Sans doute inspirés par leur homonyme progressif (avec un « i ») italien, les jeunes Allemands signent avec Wet Dogs un premier single à l’efficacité redoutable qui explore avec rage, talent et une certaine noirceur, les « fêlures de l’âme » confrontées aux forces de fragmentation de l’âge moderne. Entre schizophrénie galopante, folie douce et envie de se rattraper aux branches, leur musique comporte une part d’analyse sociale qui les rapproche du discours anti-capitaliste des Sleaford Mods. Mais la force primitive de leur livraison, et le caractère lapidaire de leurs rythmiques, les renvoient plus sûrement aux racines du punk, tandis que leur chanteur leader Johannes arbore une coupe de cheveux qui ne manque pas de rappeler un mélange (confirmé par sa voix) entre un Eminem post-punk et un épigone un peu metal de John Lydon.
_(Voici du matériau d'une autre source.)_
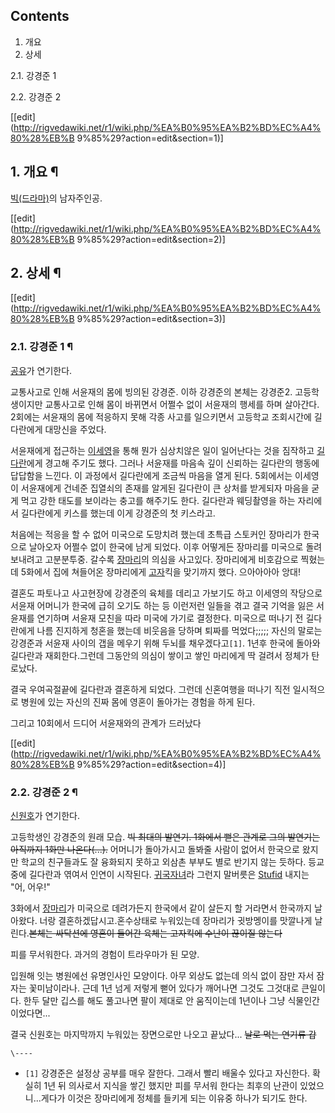 ## Contents

    

1. 개요 
2. 상세 
    

2.1. 강경준 1

2.2. 강경준 2

[[edit](http://rigvedawiki.net/r1/wiki.php/%EA%B0%95%EA%B2%BD%EC%A4%80%28%EB%B
9%85%29?action=edit&section=1)]

## 1. 개요 ¶

[빅(드라마)](%EB%B9%85%28%EB%93%9C%EB%9D%BC%EB%A7%88%29.md)의 남자주인공.

  

[[edit](http://rigvedawiki.net/r1/wiki.php/%EA%B0%95%EA%B2%BD%EC%A4%80%28%EB%B
9%85%29?action=edit&section=2)]

## 2. 상세 ¶

[[edit](http://rigvedawiki.net/r1/wiki.php/%EA%B0%95%EA%B2%BD%EC%A4%80%28%EB%B
9%85%29?action=edit&section=3)]

### 2.1. 강경준 1 ¶

[공유](%EA%B3%B5%EC%9C%A0%28%EB%B0%B0%EC%9A%B0%29.md)가 연기한다.

  

교통사고로 인해 서윤재의 몸에 빙의된 강경준. 이하 강경준의 본체는 강경준2. 고등학생이지만 교통사고로 인해 몸이 바뀌면서 어쩔수 없이
서윤재의 행세를 하며 살아간다. 2회에는 서윤재의 몸에 적응하지 못해 각종 사고를 일으키면서 고등학교 조회시간에 길다란에게 대망신을 주었다.  

서윤재에게 접근하는 [이세영](%EC%9D%B4%EC%84%B8%EC%98%81%28%EB%B9%85%29.md)을 통해 뭔가
심상치않은 일이 일어난다는 것을 짐작하고 [길다란](%EA%B8%B8%EB%8B%A4%EB%9E%80.md)에게 경고해 주기도 했다.
그러나 서윤재를 마음속 깊이 신뢰하는 길다란의 행동에 답답함을 느낀다. 이 과정에서 길다란에게 조금씩 마음을 열게 된다. 5회에서는 이세영이
서윤재에게 건네준 집열쇠의 존재를 알게된 길다란이 큰 상처를 받게되자 마음을 굳게 먹고 강한 태도를 보이라는 충고를 해주기도 한다. 길다란과
웨딩촬영을 하는 자리에서 길다란에게 키스를 했는데 이게 강경준의 첫 키스라고.  

처음에는 적응을 할 수 없어 미국으로 도망치려 했는데 초특급 스토커인 장마리가 한국으로 날아오자 어쩔수 없이 한국에 남게 되었다. 이후
어떻게든 장마리를 미국으로 돌려보내려고 고분분투중. 갈수록
[장마리](%EC%9E%A5%EB%A7%88%EB%A6%AC%28%EB%B9%85%29.md)의 의심을 사고있다. 장마리에게 비호감으로
찍혔는데 5화에서 집에 쳐들어온 장마리에게 [고자](%EA%B3%A0%EC%9E%90.md)킥을 맞기까지 했다. 으아아아아 앙대!  

결혼도 파토나고 사고현장에 강경준의 육체를 데리고 가보기도 하고 이세영의 작당으로 서윤재 어머니가 한국에 급히 오기도 하는 등 이런저런
일들을 겪고 결국 기억을 잃은 서윤재를 연기하며 서윤재 모친을 따라 미국에 가기로 결정한다. 미국으로 떠나기 전 길다란에게 나름 진지하게
청혼을 했는데 비웃음을 당하며 퇴짜를 먹었다;;;;; 자신의 말로는 강경준과 서윤재 사이의 갭을 메우기 위해 두뇌를 채우겠다고`[1]`.
1년후 한국에 돌아와 길다란과 재회한다.그런데 그동안의 의심이 쌓이고 쌓인 마리에게 딱 걸려서 정체가 탄로났다.  

결국 우여곡절끝에 길다란과 결혼하게 되었다. 그런데 신혼여행을 떠나기 직전 일시적으로 병원에 있는 자신의 진짜 몸에 영혼이 돌아가는 경험을
하게 된다.

  

그리고 10회에서 드디어 서윤재와의 관계가 드러났다

  

[[edit](http://rigvedawiki.net/r1/wiki.php/%EA%B0%95%EA%B2%BD%EC%A4%80%28%EB%B
9%85%29?action=edit&section=4)]

### 2.2. 강경준 2 ¶

[신원호](%EC%8B%A0%EC%9B%90%ED%98%B8.md)가 연기한다.

  

고등학생인 강경준의 원래 모습. <del>빅 최대의 발연기. 1화에서 뻗은 관계로 그의 발연기는 아직까지 1화만 나온다(...).</del>
어머니가 돌아가시고 돌봐줄 사람이 없어서 한국으로 왔지만 학교의 친구들과도 잘 융화되지 못하고 외삼촌 부부도 별로 반기지 않는 듯하다.
등교중에 길다란과 엮여서 인연이 시작된다. [귀국자녀](%EA%B7%80%EA%B5%AD%EC%9E%90%EB%85%80.md)라
그런지 말버릇은 [Stufid](%EC%A0%95%EC%88%98%EC%A0%95.md) 내지는 "어, 어우!"  

3화에서 [장마리](%EC%9E%A5%EB%A7%88%EB%A6%AC%28%EB%B9%85%29.md)가 미국으로 데려가든지 한국에서
같이 살든지 할 거라면서 한국까지 날아왔다. 너랑 결혼하겠답시고.혼수상태로 누워있는데 장마리가 귓방멩이를 맛깔나게 날린다.<del>본체는
싸닥션에 영혼이 들어간 육체는 고자킥에 수난이 끊이질 않는다</del>  

피를 무서워한다. 과거의 경험이 트라우마가 된 모양.  

입원해 잇는 병원에선 유명인사인 모양이다. 아무 외상도 없는데 의식 없이 잠만 자서 잠자는 꽃미남이라나. 근데 1년 넘게 저렇게 뻗어 있다가
깨어나면 그것도 그것대로 큰일이다. 한두 달만 깁스를 해도 풀고나면 팔이 제대로 안 움직이는데 1년이나 그냥 식물인간이었다면...

  

결국 신원호는 마지막까지 누워있는 장면으로만 나오고 끝났다... <del>날로 먹는 연기류 갑</del>

`\----`

  * `[1]` 강경준은 설정상 공부를 매우 잘한다. 그래서 빨리 배울수 있다고 자신한다. 확실히 1년 뒤 의사로서 지식을 쌓긴 했지만 피를 무서워 한다는 최후의 난관이 있었으니...게다가 이것은 장마리에게 정체를 들키게 되는 이유중 하나가 되기도 한다.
C’est bien sûr auprès de ce dernier qu’il faut chercher l’influence esthétique et dans l’attitude la plus frappante, comme on rapprochera le parcours du jeune homme des déambulations des Droogies d’Orange Mécanique. L’ultraviolence pratiquée comme un art a des vertus que la raison macronienne ignore. La musique de Goblyn présente la séduction de l’âge moderne (cet esthétisme qui rappelle aussi Prodigy) et la dangerosité des Anciens. On est pas certains que tout ceci soit respectable et si frais que cela en a l’air mais on peut passer par là, en attendant d’en savoir plus.